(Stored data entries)
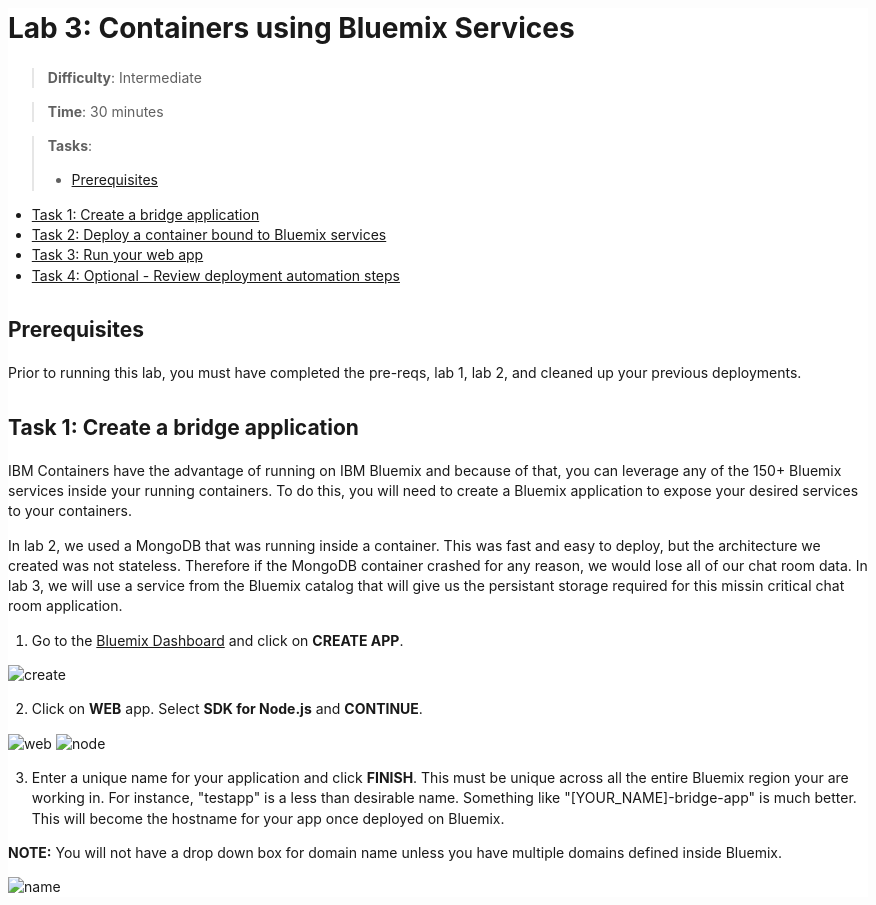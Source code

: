 
# Lab 3: Containers using Bluemix Services

> **Difficulty**: Intermediate

> **Time**: 30 minutes

> **Tasks**:
>- [Prerequisites](#prerequisites)
- [Task 1: Create a bridge application](#task-1-create-a-bridge-application)
- [Task 2: Deploy a container bound to Bluemix services](#task-2-deploy-a-container-bound-to-bluemix-services)
- [Task 3: Run your web app](#task-3-run-your-web-app)
- [Task 4: Optional - Review deployment automation steps](#task-4-optional-review-deployment-automation-steps)

## Prerequisites

Prior to running this lab, you must have completed the pre-reqs, lab 1, lab 2, and cleaned up your previous deployments.

## Task 1: Create a bridge application

IBM Containers have the advantage of running on IBM Bluemix and because of that, you can leverage any of the 150+ Bluemix services inside your running containers.  To do this, you will need to create a Bluemix application to expose your desired services to your containers.

In lab 2, we used a MongoDB that was running inside a container.  This was fast and easy to deploy, but the architecture we created was not stateless.  Therefore if the MongoDB container crashed for any reason, we would lose all of our chat room data.  In lab 3, we will use a service from the Bluemix catalog that will give us the persistant storage required for this missin critical chat room application.  

 1. Go to the [Bluemix Dashboard](https://console.ng.bluemix.net/?direct=classic/#/resources) and click on **CREATE APP**.

![create](https://github.com/crosen188/ibm-containers-interconnect-2016/blob/master/screenshots/17-create-app.jpg)

 2. Click on **WEB** app.  Select **SDK for Node.js** and **CONTINUE**.

![web](https://github.com/crosen188/ibm-containers-interconnect-2016/blob/master/screenshots/18-web.jpg)
![node](https://github.com/crosen188/ibm-containers-interconnect-2016/blob/master/screenshots/19-sdk-node.jpg)

 3. Enter a unique name for your application and click **FINISH**.  This must be unique across all the entire Bluemix region your are working in.  For instance, "testapp" is a less than desirable name.  Something like "[YOUR_NAME]-bridge-app" is much better.  This will become the hostname for your app once deployed on Bluemix.

**NOTE:** You will not have a drop down box for domain name unless you have multiple domains defined inside Bluemix.

![name](https://github.com/crosen188/ibm-containers-interconnect-2016/blob/master/screenshots/20-app-name-new.jpg)
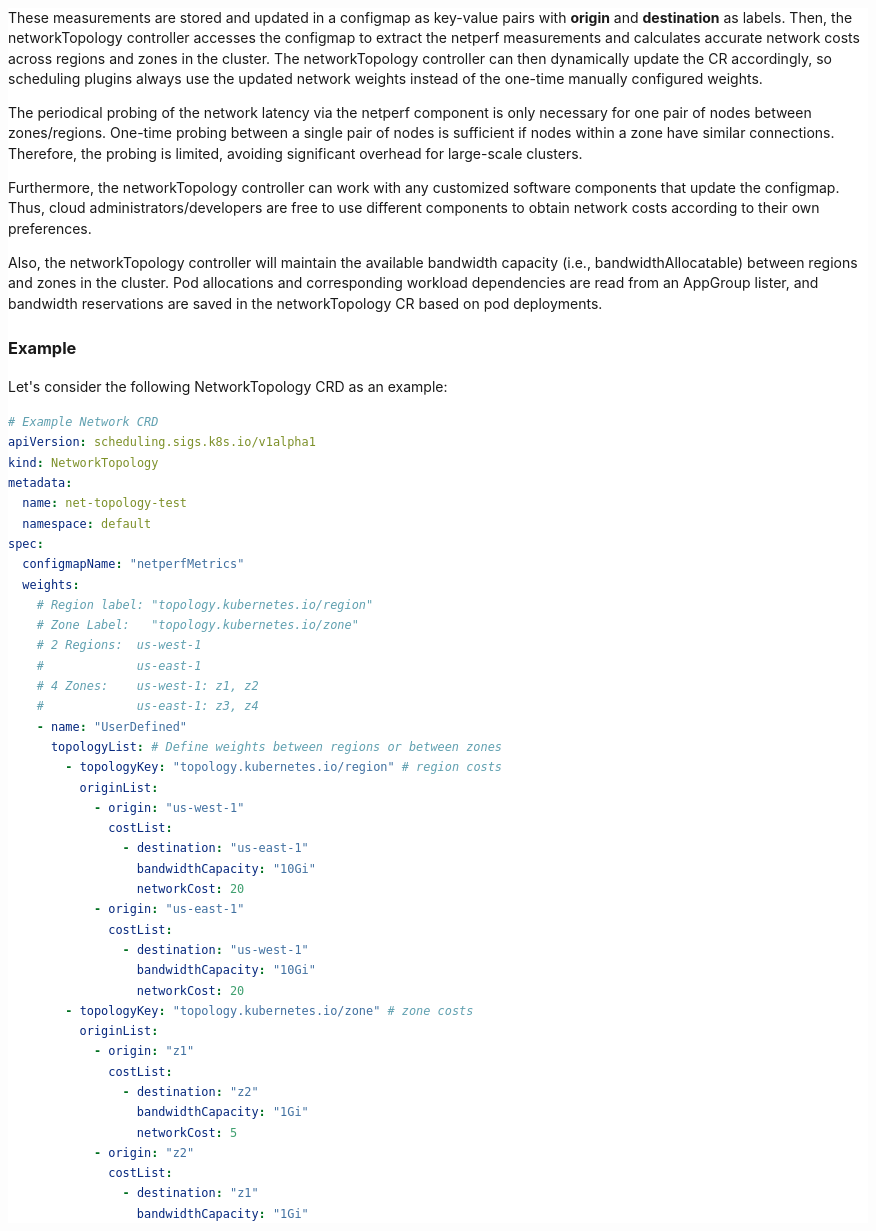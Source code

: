 These measurements are stored and updated in a configmap as key-value pairs with **origin** and **destination** as labels. Then, the networkTopology controller accesses the configmap to extract the netperf measurements and calculates accurate network costs across regions and zones in the cluster. The networkTopology controller can then dynamically update the CR accordingly, so scheduling plugins always use the updated network weights instead of the one-time manually configured weights. 

The periodical probing of the network latency via the netperf component is only necessary for one pair of nodes between zones/regions. One-time probing between a single pair of nodes is sufficient if nodes within a zone have similar connections. Therefore, the probing is limited, avoiding significant overhead for large-scale clusters.
 
Furthermore, the networkTopology controller can work with any customized software components that update the configmap. Thus, cloud administrators/developers are free to use different components to obtain network costs according to their own preferences. 

Also, the networkTopology controller will maintain the available bandwidth capacity (i.e., bandwidthAllocatable) between regions and zones in the cluster. Pod allocations and corresponding workload dependencies are read from an AppGroup lister, and bandwidth reservations are saved in the networkTopology CR based on pod deployments.



### Example

Let's consider the following NetworkTopology CRD as an example: 

```yaml
# Example Network CRD
apiVersion: scheduling.sigs.k8s.io/v1alpha1
kind: NetworkTopology
metadata:
  name: net-topology-test
  namespace: default
spec:
  configmapName: "netperfMetrics"
  weights:
    # Region label: "topology.kubernetes.io/region"
    # Zone Label:   "topology.kubernetes.io/zone"
    # 2 Regions:  us-west-1
    #             us-east-1
    # 4 Zones:    us-west-1: z1, z2
    #             us-east-1: z3, z4
    - name: "UserDefined"
      topologyList: # Define weights between regions or between zones
        - topologyKey: "topology.kubernetes.io/region" # region costs
          originList:
            - origin: "us-west-1"
              costList:
                - destination: "us-east-1"
                  bandwidthCapacity: "10Gi"
                  networkCost: 20
            - origin: "us-east-1"
              costList:
                - destination: "us-west-1"
                  bandwidthCapacity: "10Gi"
                  networkCost: 20
        - topologyKey: "topology.kubernetes.io/zone" # zone costs
          originList:
            - origin: "z1"
              costList:
                - destination: "z2"
                  bandwidthCapacity: "1Gi"
                  networkCost: 5
            - origin: "z2"
              costList:
                - destination: "z1"
                  bandwidthCapacity: "1Gi"
```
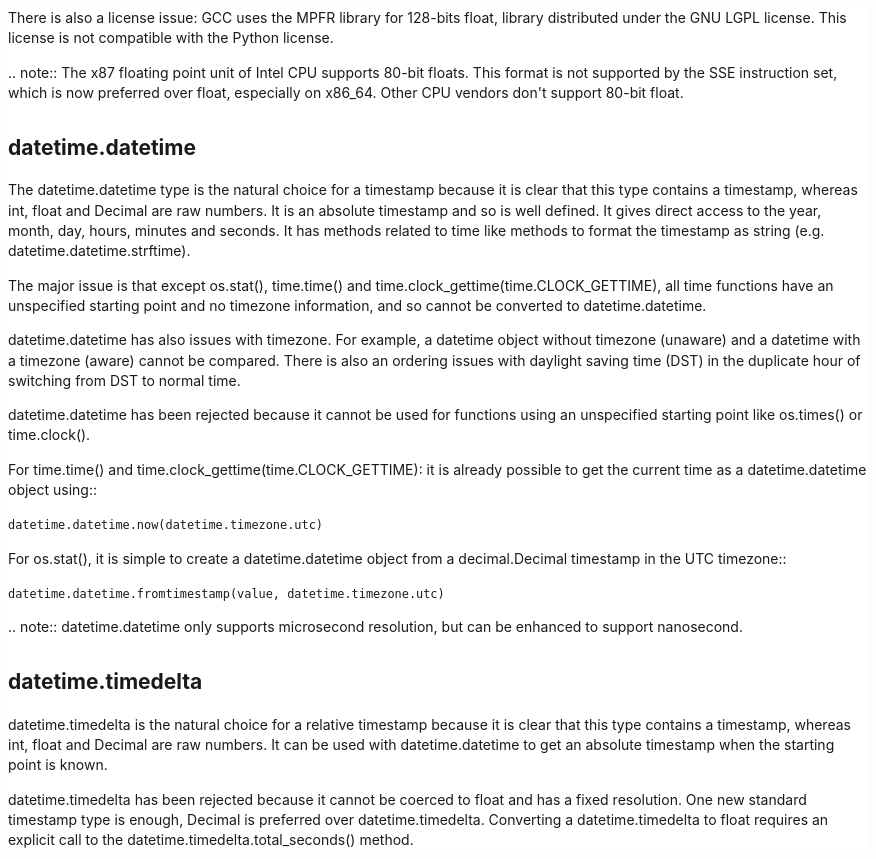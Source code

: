 There is also a license issue: GCC uses the MPFR library for 128-bits
float, library distributed under the GNU LGPL license. This license is
not compatible with the Python license.

.. note:: The x87 floating point unit of Intel CPU supports 80-bit
floats. This format is not supported by the SSE instruction set, which
is now preferred over float, especially on x86\_64. Other CPU vendors
don't support 80-bit float.

datetime.datetime
-----------------

The datetime.datetime type is the natural choice for a timestamp because
it is clear that this type contains a timestamp, whereas int, float and
Decimal are raw numbers. It is an absolute timestamp and so is well
defined. It gives direct access to the year, month, day, hours, minutes
and seconds. It has methods related to time like methods to format the
timestamp as string (e.g. datetime.datetime.strftime).

The major issue is that except os.stat(), time.time() and
time.clock\_gettime(time.CLOCK\_GETTIME), all time functions have an
unspecified starting point and no timezone information, and so cannot be
converted to datetime.datetime.

datetime.datetime has also issues with timezone. For example, a datetime
object without timezone (unaware) and a datetime with a timezone (aware)
cannot be compared. There is also an ordering issues with daylight
saving time (DST) in the duplicate hour of switching from DST to normal
time.

datetime.datetime has been rejected because it cannot be used for
functions using an unspecified starting point like os.times() or
time.clock().

For time.time() and time.clock\_gettime(time.CLOCK\_GETTIME): it is
already possible to get the current time as a datetime.datetime object
using::

    datetime.datetime.now(datetime.timezone.utc)

For os.stat(), it is simple to create a datetime.datetime object from a
decimal.Decimal timestamp in the UTC timezone::

    datetime.datetime.fromtimestamp(value, datetime.timezone.utc)

.. note:: datetime.datetime only supports microsecond resolution, but
can be enhanced to support nanosecond.

datetime.timedelta
------------------

datetime.timedelta is the natural choice for a relative timestamp
because it is clear that this type contains a timestamp, whereas int,
float and Decimal are raw numbers. It can be used with datetime.datetime
to get an absolute timestamp when the starting point is known.

datetime.timedelta has been rejected because it cannot be coerced to
float and has a fixed resolution. One new standard timestamp type is
enough, Decimal is preferred over datetime.timedelta. Converting a
datetime.timedelta to float requires an explicit call to the
datetime.timedelta.total\_seconds() method.
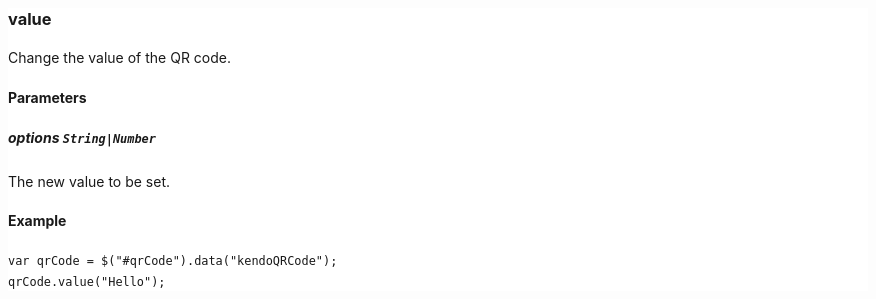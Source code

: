 ### value

Change the value of the QR code.

#### Parameters

##### options `String|Number`

The new value to be set.

#### Example

    var qrCode = $("#qrCode").data("kendoQRCode");
    qrCode.value("Hello");

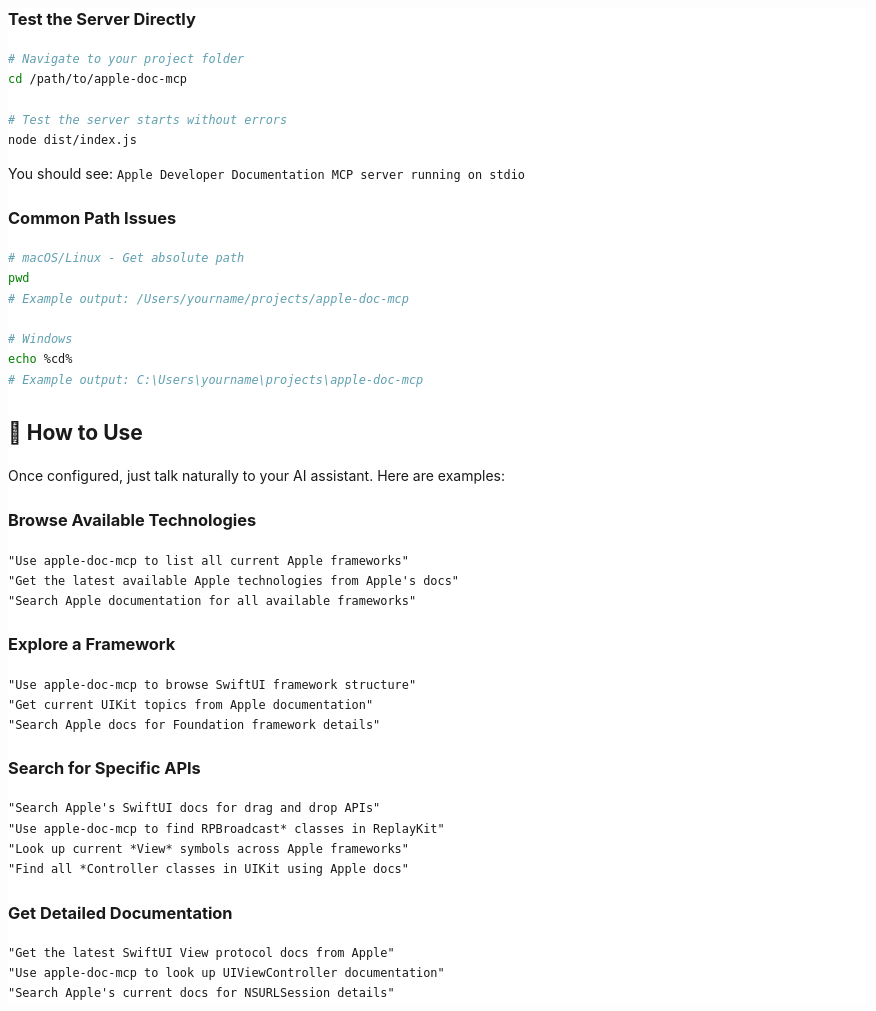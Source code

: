 ### Test the Server Directly

```bash
# Navigate to your project folder
cd /path/to/apple-doc-mcp

# Test the server starts without errors
node dist/index.js
```
You should see: `Apple Developer Documentation MCP server running on stdio`

### Common Path Issues

```bash
# macOS/Linux - Get absolute path
pwd
# Example output: /Users/yourname/projects/apple-doc-mcp

# Windows
echo %cd%
# Example output: C:\Users\yourname\projects\apple-doc-mcp
```

## 🎯 How to Use

Once configured, just talk naturally to your AI assistant. Here are examples:

### Browse Available Technologies
```
"Use apple-doc-mcp to list all current Apple frameworks"
"Get the latest available Apple technologies from Apple's docs"
"Search Apple documentation for all available frameworks"
```

### Explore a Framework
```
"Use apple-doc-mcp to browse SwiftUI framework structure"
"Get current UIKit topics from Apple documentation"
"Search Apple docs for Foundation framework details"
```

### Search for Specific APIs
```
"Search Apple's SwiftUI docs for drag and drop APIs"
"Use apple-doc-mcp to find RPBroadcast* classes in ReplayKit"
"Look up current *View* symbols across Apple frameworks"
"Find all *Controller classes in UIKit using Apple docs"
```

### Get Detailed Documentation
```
"Get the latest SwiftUI View protocol docs from Apple"
"Use apple-doc-mcp to look up UIViewController documentation"
"Search Apple's current docs for NSURLSession details"
```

**Task item**:
All that should be written out is the stretch of lines above between the one holding "to get an absolute" and the one holding "datetime.timedelta to float", inclusive, exactly as given.

**Solution for this task**:
to get an absolute timestamp when the starting point is known.

datetime.timedelta has been rejected because it cannot be coerced to
float and has a fixed resolution. One new standard timestamp type is
enough, Decimal is preferred over datetime.timedelta. Converting a
datetime.timedelta to float requires an explicit call to the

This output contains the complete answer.